CSL appears to be approaching a profitability low point in FY26, with FY27 expected to mark a return to earnings growth. Management’s transformation initiatives, lower plasma collection costs, and the removal of excess immunoglobulin (Ig) inventory from the US market should support margin recovery and earnings improvement. While challenges remain from competitive pressures in Ig, albumin, KCentra and Vifor pricing, the company is positioned to deliver modest profit growth.
Key Bull Points
- FY27 earnings recovery expected: FY26 is likely the trough year, with FY27 benefiting from easier comparisons, including the removal of ~$300m of excess Ig inventory and ~$300m in transformation savings.

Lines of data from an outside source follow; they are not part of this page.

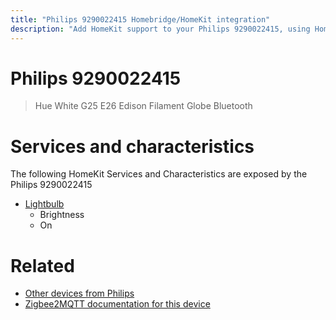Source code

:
 ```yaml
---
title: "Philips 9290022415 Homebridge/HomeKit integration"
description: "Add HomeKit support to your Philips 9290022415, using Homebridge, Zigbee2MQTT and homebridge-z2m."
---
```

<!---
This file has been GENERATED using src/docgen/docgen.ts
DO NOT EDIT THIS FILE MANUALLY!
-->
# Philips 9290022415
> Hue White G25 E26 Edison Filament Globe Bluetooth


# Services and characteristics
The following HomeKit Services and Characteristics are exposed by
the Philips 9290022415

* [Lightbulb](../../light.md)
  * Brightness
  * On


# Related
* [Other devices from Philips](../index.md#philips)
* [Zigbee2MQTT documentation for this device](https://www.zigbee2mqtt.io/devices/9290022415.html)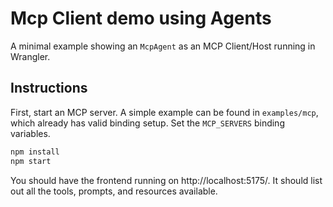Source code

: # Mcp Client demo using Agents

A minimal example showing an `McpAgent` as an MCP Client/Host running in Wrangler.

## Instructions

First, start an MCP server. A simple example can be found in `examples/mcp`, which already has valid binding setup. Set the `MCP_SERVERS` binding variables.

```sh
npm install
npm start
```

You should have the frontend running on http://localhost:5175/. It should list out all the tools, prompts, and resources available.

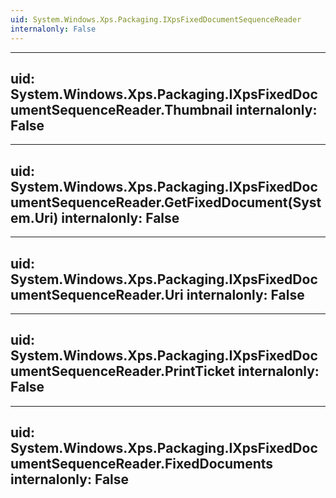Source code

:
 ```yaml
---
uid: System.Windows.Xps.Packaging.IXpsFixedDocumentSequenceReader
internalonly: False
---
```


---
uid: System.Windows.Xps.Packaging.IXpsFixedDocumentSequenceReader.Thumbnail
internalonly: False
---

---
uid: System.Windows.Xps.Packaging.IXpsFixedDocumentSequenceReader.GetFixedDocument(System.Uri)
internalonly: False
---

---
uid: System.Windows.Xps.Packaging.IXpsFixedDocumentSequenceReader.Uri
internalonly: False
---

---
uid: System.Windows.Xps.Packaging.IXpsFixedDocumentSequenceReader.PrintTicket
internalonly: False
---

---
uid: System.Windows.Xps.Packaging.IXpsFixedDocumentSequenceReader.FixedDocuments
internalonly: False
---
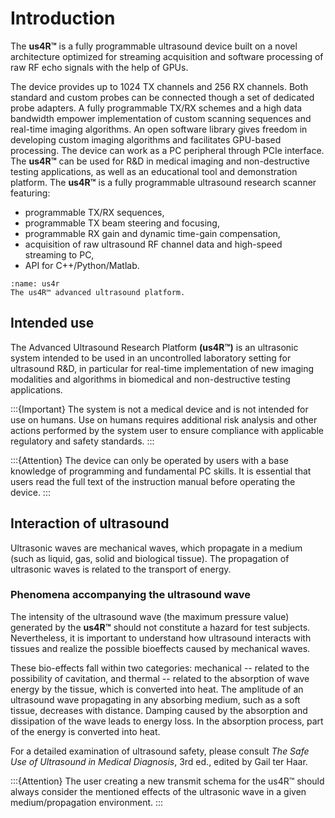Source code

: 
# Introduction

The **us4R™** is a fully programmable ultrasound device built on a novel architecture optimized for streaming acquisition and software processing of raw RF echo signals with the help of GPUs.

The device provides up to 1024 TX channels and 256 RX channels. Both standard and custom probes can be connected though a set of dedicated probe adapters.
A fully programmable TX/RX schemes and a high data bandwidth empower implementation of custom scanning sequences and real-time imaging algorithms. 
An open software library gives freedom in developing custom imaging algorithms and facilitates GPU-based processing.
The device can work as a PC peripheral through PCIe interface. 
The **us4R™** can be used for R&D in medical imaging and non-destructive testing applications, as well as an educational tool and demonstration platform. 
The **us4R™** is a fully programmable ultrasound research scanner featuring:
* programmable TX/RX sequences,
* programmable TX beam steering and focusing,
* programmable RX gain and dynamic time-gain compensation,
* acquisition of raw ultrasound RF channel data and high-speed streaming to PC,
* API for C++/Python/Matlab.



```{figure} img/us4r.jpg
:name: us4r
The us4R™ advanced ultrasound platform.
```


## Intended use
The Advanced Ultrasound Research Platform **(us4R™)** is an ultrasonic system intended to be used in an uncontrolled laboratory setting for ultrasound R&D, in particular for real-time implementation of new imaging modalities and algorithms in biomedical and non-destructive testing applications.

:::{Important}
The system is not a medical device and is not intended for use on humans. Use on humans requires additional risk analysis and other actions performed by the system user to ensure compliance with applicable regulatory and safety standards.
:::

:::{Attention}
The device can only be operated by users with a base knowledge of programming and fundamental PC skills. It is essential that users read the full text of the instruction manual before operating the device.
:::


## Interaction of ultrasound

Ultrasonic waves are mechanical waves, which propagate in a medium (such
as liquid, gas, solid and biological tissue). The propagation of
ultrasonic waves is related to the transport of energy.

### Phenomena accompanying the ultrasound wave

The intensity of the ultrasound wave (the maximum pressure value)
generated by the **us4R™** should not constitute a hazard for test
subjects. Nevertheless, it is important to understand how ultrasound
interacts with tissues and realize the possible bioeffects caused by
mechanical waves.

These bio-effects fall within two categories: mechanical -- related to
the possibility of cavitation, and thermal -- related to the absorption
of wave energy by the tissue, which is converted into heat. The
amplitude of an ultrasound wave propagating in any absorbing medium,
such as a soft tissue, decreases with distance. Damping caused by the
absorption and dissipation of the wave leads to energy loss. In the
absorption process, part of the energy is converted into heat.

For a detailed examination of ultrasound safety, please consult *The Safe Use of Ultrasound in Medical Diagnosis*, 3rd ed., edited by Gail ter Haar.

:::{Attention}
The user creating a new transmit schema for the us4R™ should always consider the mentioned effects of the ultrasonic wave in a given medium/propagation environment.
:::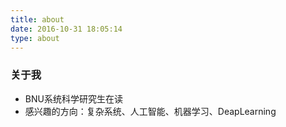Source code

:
 ```yaml
---
title: about
date: 2016-10-31 18:05:14
type: about
---
```


### 关于我

- BNU系统科学研究生在读
- 感兴趣的方向：复杂系统、人工智能、机器学习、DeapLearning

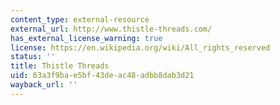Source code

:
 ```yaml
---
content_type: external-resource
external_url: http://www.thistle-threads.com/
has_external_license_warning: true
license: https://en.wikipedia.org/wiki/All_rights_reserved
status: ''
title: Thistle Threads
uid: 63a3f9ba-e5bf-43de-ac48-adbb8dab3d21
wayback_url: ''
---
```

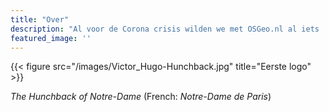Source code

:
 ```yaml
---
title: "Over"
description: "Al voor de Corona crisis wilden we met OSGeo.nl al iets 'live' gaan doen. De huidige situatie heeft dit versneld en we zijn gewoon begonnen"
featured_image: ''
---
```

{{< figure src="/images/Victor_Hugo-Hunchback.jpg" title="Eerste logo" >}}

_The Hunchback of Notre-Dame_ (French: _Notre-Dame de Paris_)  
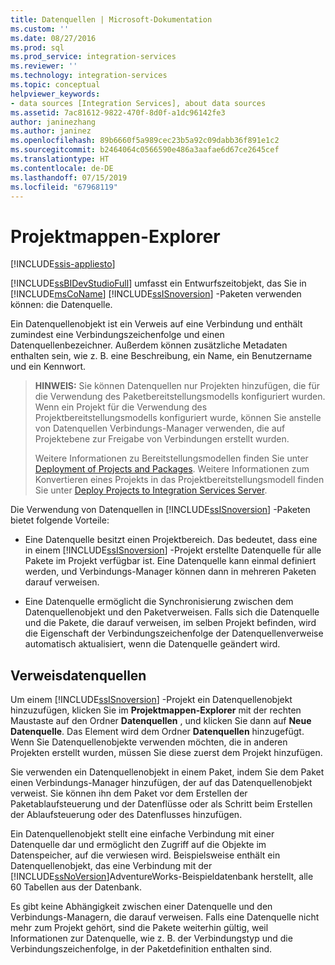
 ```yaml
---
title: Datenquellen | Microsoft-Dokumentation
ms.custom: ''
ms.date: 08/27/2016
ms.prod: sql
ms.prod_service: integration-services
ms.reviewer: ''
ms.technology: integration-services
ms.topic: conceptual
helpviewer_keywords:
- data sources [Integration Services], about data sources
ms.assetid: 7ac81612-9822-470f-8d0f-a1dc96142fe3
author: janinezhang
ms.author: janinez
ms.openlocfilehash: 89b6660f5a989cec23b5a92c09dabb36f891e1c2
ms.sourcegitcommit: b2464064c0566590e486a3aafae6d67ce2645cef
ms.translationtype: HT
ms.contentlocale: de-DE
ms.lasthandoff: 07/15/2019
ms.locfileid: "67968119"
---
```

# <a name="data-sources"></a>Projektmappen-Explorer

[!INCLUDE[ssis-appliesto](../../includes/ssis-appliesto-ssvrpluslinux-asdb-asdw-xxx.md)]


  [!INCLUDE[ssBIDevStudioFull](../../includes/ssbidevstudiofull-md.md)] umfasst ein Entwurfszeitobjekt, das Sie in [!INCLUDE[msCoName](../../includes/msconame-md.md)] [!INCLUDE[ssISnoversion](../../includes/ssisnoversion-md.md)] -Paketen verwenden können: die Datenquelle.  
  
 Ein Datenquellenobjekt ist ein Verweis auf eine Verbindung und enthält zumindest eine Verbindungszeichenfolge und einen Datenquellenbezeichner. Außerdem können zusätzliche Metadaten enthalten sein, wie z. B. eine Beschreibung, ein Name, ein Benutzername und ein Kennwort.  
  
> **HINWEIS:** Sie können Datenquellen nur Projekten hinzufügen, die für die Verwendung des Paketbereitstellungsmodells konfiguriert wurden. Wenn ein Projekt für die Verwendung des Projektbereitstellungsmodells konfiguriert wurde, können Sie anstelle von Datenquellen Verbindungs-Manager verwenden, die auf Projektebene zur Freigabe von Verbindungen erstellt wurden.  
>   
>  Weitere Informationen zu Bereitstellungsmodellen finden Sie unter [Deployment of Projects and Packages](../packages/deploy-integration-services-ssis-projects-and-packages.md). Weitere Informationen zum Konvertieren eines Projekts in das Projektbereitstellungsmodell finden Sie unter [Deploy Projects to Integration Services Server](https://msdn.microsoft.com/library/hh231102.aspx).  
  
 Die Verwendung von Datenquellen in [!INCLUDE[ssISnoversion](../../includes/ssisnoversion-md.md)] -Paketen bietet folgende Vorteile:  
  
-   Eine Datenquelle besitzt einen Projektbereich. Das bedeutet, dass eine in einem [!INCLUDE[ssISnoversion](../../includes/ssisnoversion-md.md)] -Projekt erstellte Datenquelle für alle Pakete im Projekt verfügbar ist. Eine Datenquelle kann einmal definiert werden, und Verbindungs-Manager können dann in mehreren Paketen darauf verweisen.  
  
-   Eine Datenquelle ermöglicht die Synchronisierung zwischen dem Datenquellenobjekt und den Paketverweisen. Falls sich die Datenquelle und die Pakete, die darauf verweisen, im selben Projekt befinden, wird die Eigenschaft der Verbindungszeichenfolge der Datenquellenverweise automatisch aktualisiert, wenn die Datenquelle geändert wird.  
  
## <a name="reference-data-sources"></a>Verweisdatenquellen  
 Um einem [!INCLUDE[ssISnoversion](../../includes/ssisnoversion-md.md)] -Projekt ein Datenquellenobjekt hinzuzufügen, klicken Sie im **Projektmappen-Explorer** mit der rechten Maustaste auf den Ordner **Datenquellen** , und klicken Sie dann auf **Neue Datenquelle**. Das Element wird dem Ordner **Datenquellen** hinzugefügt. Wenn Sie Datenquellenobjekte verwenden möchten, die in anderen Projekten erstellt wurden, müssen Sie diese zuerst dem Projekt hinzufügen.  
  
 Sie verwenden ein Datenquellenobjekt in einem Paket, indem Sie dem Paket einen Verbindungs-Manager hinzufügen, der auf das Datenquellenobjekt verweist. Sie können ihn dem Paket vor dem Erstellen der Paketablaufsteuerung und der Datenflüsse oder als Schritt beim Erstellen der Ablaufsteuerung oder des Datenflusses hinzufügen.  
  
 Ein Datenquellenobjekt stellt eine einfache Verbindung mit einer Datenquelle dar und ermöglicht den Zugriff auf die Objekte im Datenspeicher, auf die verwiesen wird. Beispielsweise enthält ein Datenquellenobjekt, das eine Verbindung mit der [!INCLUDE[ssNoVersion](../../includes/ssnoversion-md.md)]AdventureWorks-Beispieldatenbank herstellt, alle 60 Tabellen aus der Datenbank.  
  
 Es gibt keine Abhängigkeit zwischen einer Datenquelle und den Verbindungs-Managern, die darauf verweisen. Falls eine Datenquelle nicht mehr zum Projekt gehört, sind die Pakete weiterhin gültig, weil Informationen zur Datenquelle, wie z. B. der Verbindungstyp und die Verbindungszeichenfolge, in der Paketdefinition enthalten sind.  
  
  
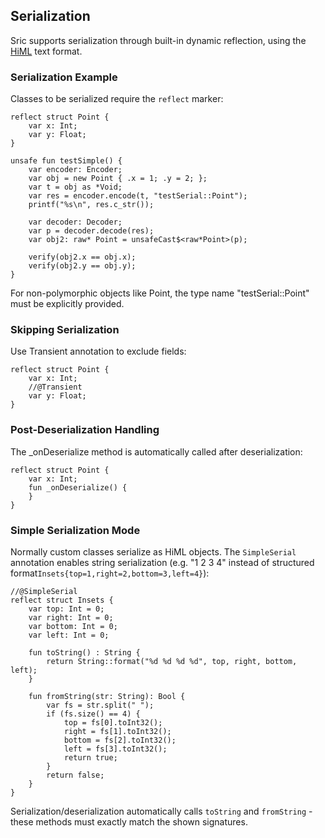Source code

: ## Serialization
Sric supports serialization through built-in dynamic reflection, using the [HiML](https://github.com/chunquedong/jsonc) text format.

### Serialization Example
Classes to be serialized require the `reflect` marker:
```sric
reflect struct Point {
    var x: Int;
    var y: Float;
}

unsafe fun testSimple() {
    var encoder: Encoder;
    var obj = new Point { .x = 1; .y = 2; };
    var t = obj as *Void;
    var res = encoder.encode(t, "testSerial::Point");
    printf("%s\n", res.c_str());

    var decoder: Decoder;
    var p = decoder.decode(res);
    var obj2: raw* Point = unsafeCast$<raw*Point>(p);
    
    verify(obj2.x == obj.x);
    verify(obj2.y == obj.y);
}
```
For non-polymorphic objects like Point, the type name "testSerial::Point" must be explicitly provided.

### Skipping Serialization
Use Transient annotation to exclude fields:

```sric
reflect struct Point {
    var x: Int;
    //@Transient
    var y: Float;
}
```
### Post-Deserialization Handling
The _onDeserialize method is automatically called after deserialization:

```sric
reflect struct Point {
    var x: Int;
    fun _onDeserialize() {
    }
}
```
### Simple Serialization Mode
Normally custom classes serialize as HiML objects. The `SimpleSerial` annotation enables string serialization (e.g. "1 2 3 4" instead of structured format`Insets{top=1,right=2,bottom=3,left=4}`):

```sric
//@SimpleSerial
reflect struct Insets {
    var top: Int = 0;
    var right: Int = 0;
    var bottom: Int = 0;
    var left: Int = 0;

    fun toString() : String {
        return String::format("%d %d %d %d", top, right, bottom, left);
    }

    fun fromString(str: String): Bool {
        var fs = str.split(" ");
        if (fs.size() == 4) {
            top = fs[0].toInt32();
            right = fs[1].toInt32();
            bottom = fs[2].toInt32();
            left = fs[3].toInt32();
            return true;
        }
        return false;
    }
}
```
Serialization/deserialization automatically calls `toString` and `fromString` - these methods must exactly match the shown signatures.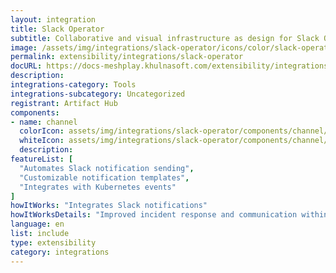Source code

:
 ```yaml
---
layout: integration
title: Slack Operator
subtitle: Collaborative and visual infrastructure as design for Slack Operator
image: /assets/img/integrations/slack-operator/icons/color/slack-operator-color.svg
permalink: extensibility/integrations/slack-operator
docURL: https://docs-meshplay.khulnasoft.com/extensibility/integrations/slack-operator
description: 
integrations-category: Tools
integrations-subcategory: Uncategorized
registrant: Artifact Hub
components: 
- name: channel
  colorIcon: assets/img/integrations/slack-operator/components/channel/icons/color/channel-color.svg
  whiteIcon: assets/img/integrations/slack-operator/components/channel/icons/white/channel-white.svg
  description: 
featureList: [
  "Automates Slack notification sending",
  "Customizable notification templates",
  "Integrates with Kubernetes events"
]
howItWorks: "Integrates Slack notifications"
howItWorksDetails: "Improved incident response and communication within Kubernetes"
language: en
list: include
type: extensibility
category: integrations
---
```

- Behring margins should improve: Lower plasma collection costs from nomogram collections are expected to drive a noticeable gross margin recovery, supported by around a 10% increase in plasma collected per donor at no extra cost.
- Transformation programme provides meaningful support: CSL expects approximately $300m of gross cost savings in FY27, equivalent to roughly 8% of FY26 NPATA guidance, helping offset industry pricing pressures.
- Impairments are largely irrelevant to cash flow: The estimated $5 billion impairment charge is non-cash, with the main benefit being lower future amortisation expenses, which could modestly support reported NPAT.
- Valuation remains attractive: Despite lowering the price target to $158/share (from $175), the stock trades at a significant discount to the broader market multiple, offering potential upside as earnings recover in FY27.